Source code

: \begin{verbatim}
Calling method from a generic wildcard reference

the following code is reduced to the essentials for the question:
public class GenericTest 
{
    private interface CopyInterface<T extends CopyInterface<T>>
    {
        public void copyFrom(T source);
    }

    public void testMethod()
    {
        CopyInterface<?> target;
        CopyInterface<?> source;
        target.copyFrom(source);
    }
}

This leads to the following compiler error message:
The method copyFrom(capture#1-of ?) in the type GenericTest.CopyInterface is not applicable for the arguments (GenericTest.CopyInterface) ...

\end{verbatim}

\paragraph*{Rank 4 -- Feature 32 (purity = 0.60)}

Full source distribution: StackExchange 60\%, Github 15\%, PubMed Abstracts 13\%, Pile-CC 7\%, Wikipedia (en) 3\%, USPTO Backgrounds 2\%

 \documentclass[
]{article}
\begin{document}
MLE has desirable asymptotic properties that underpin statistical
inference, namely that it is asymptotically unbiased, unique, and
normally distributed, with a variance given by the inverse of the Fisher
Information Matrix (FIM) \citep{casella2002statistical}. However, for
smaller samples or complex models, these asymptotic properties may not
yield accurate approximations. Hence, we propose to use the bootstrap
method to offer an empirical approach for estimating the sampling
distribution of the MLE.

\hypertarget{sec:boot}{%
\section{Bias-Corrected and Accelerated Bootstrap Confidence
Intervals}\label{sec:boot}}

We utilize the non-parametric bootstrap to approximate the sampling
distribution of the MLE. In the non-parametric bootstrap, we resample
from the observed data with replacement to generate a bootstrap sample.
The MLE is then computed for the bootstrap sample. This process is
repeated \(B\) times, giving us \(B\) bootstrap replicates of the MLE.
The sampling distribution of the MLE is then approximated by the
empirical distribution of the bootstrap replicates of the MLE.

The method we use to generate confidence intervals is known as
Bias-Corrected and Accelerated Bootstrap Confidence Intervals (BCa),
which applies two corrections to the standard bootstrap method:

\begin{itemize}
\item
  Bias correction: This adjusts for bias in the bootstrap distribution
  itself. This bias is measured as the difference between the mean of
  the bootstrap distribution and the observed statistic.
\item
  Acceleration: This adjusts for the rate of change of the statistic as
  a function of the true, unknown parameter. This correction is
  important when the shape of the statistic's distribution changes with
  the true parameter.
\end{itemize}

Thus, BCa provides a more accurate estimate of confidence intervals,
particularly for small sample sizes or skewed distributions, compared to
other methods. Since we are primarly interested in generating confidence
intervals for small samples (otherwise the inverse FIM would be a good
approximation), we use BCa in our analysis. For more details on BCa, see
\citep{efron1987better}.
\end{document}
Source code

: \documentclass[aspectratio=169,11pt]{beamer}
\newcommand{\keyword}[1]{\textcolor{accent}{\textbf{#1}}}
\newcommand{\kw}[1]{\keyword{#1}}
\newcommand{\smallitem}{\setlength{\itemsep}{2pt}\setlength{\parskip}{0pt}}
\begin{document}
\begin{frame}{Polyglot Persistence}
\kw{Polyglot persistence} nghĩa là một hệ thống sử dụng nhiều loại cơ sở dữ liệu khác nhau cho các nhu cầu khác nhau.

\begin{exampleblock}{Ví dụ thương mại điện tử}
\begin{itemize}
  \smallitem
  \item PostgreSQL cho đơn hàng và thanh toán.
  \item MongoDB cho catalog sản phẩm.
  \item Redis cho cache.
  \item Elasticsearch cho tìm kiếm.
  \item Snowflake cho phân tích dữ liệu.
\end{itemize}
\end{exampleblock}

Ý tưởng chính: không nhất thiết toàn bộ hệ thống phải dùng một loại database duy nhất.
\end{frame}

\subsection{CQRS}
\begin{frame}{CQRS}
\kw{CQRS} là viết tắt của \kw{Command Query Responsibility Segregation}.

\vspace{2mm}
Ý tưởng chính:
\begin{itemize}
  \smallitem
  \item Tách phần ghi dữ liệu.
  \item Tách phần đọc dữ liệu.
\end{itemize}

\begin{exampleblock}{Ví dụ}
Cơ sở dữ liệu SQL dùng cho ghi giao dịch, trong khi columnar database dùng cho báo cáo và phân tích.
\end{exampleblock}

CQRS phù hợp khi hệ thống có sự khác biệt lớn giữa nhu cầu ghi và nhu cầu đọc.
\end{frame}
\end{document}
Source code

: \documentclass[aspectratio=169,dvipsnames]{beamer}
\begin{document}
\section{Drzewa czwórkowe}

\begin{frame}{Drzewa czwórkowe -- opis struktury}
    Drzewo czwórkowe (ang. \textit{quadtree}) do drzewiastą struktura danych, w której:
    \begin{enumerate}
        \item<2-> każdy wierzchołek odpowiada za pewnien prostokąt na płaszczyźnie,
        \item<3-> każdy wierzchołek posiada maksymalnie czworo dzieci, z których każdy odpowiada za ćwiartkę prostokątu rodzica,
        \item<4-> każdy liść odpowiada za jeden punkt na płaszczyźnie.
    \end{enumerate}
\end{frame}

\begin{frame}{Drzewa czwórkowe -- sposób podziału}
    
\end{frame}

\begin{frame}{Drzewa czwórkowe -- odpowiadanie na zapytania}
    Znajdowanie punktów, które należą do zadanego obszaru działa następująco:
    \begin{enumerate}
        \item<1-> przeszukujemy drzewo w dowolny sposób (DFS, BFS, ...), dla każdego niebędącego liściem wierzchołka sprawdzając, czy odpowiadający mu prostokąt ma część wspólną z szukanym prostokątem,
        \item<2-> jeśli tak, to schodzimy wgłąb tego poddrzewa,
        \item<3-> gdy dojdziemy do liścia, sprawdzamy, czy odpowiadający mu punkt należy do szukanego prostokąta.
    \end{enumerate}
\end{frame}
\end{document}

### AIM OF THE EXERCISE
Find the word "citep" in the listing above, then copy each line where it turns up.

### EXERCISE SOLUTION
Information Matrix (FIM) \citep{casella2002statistical}. However, for
\citep{efron1987better}.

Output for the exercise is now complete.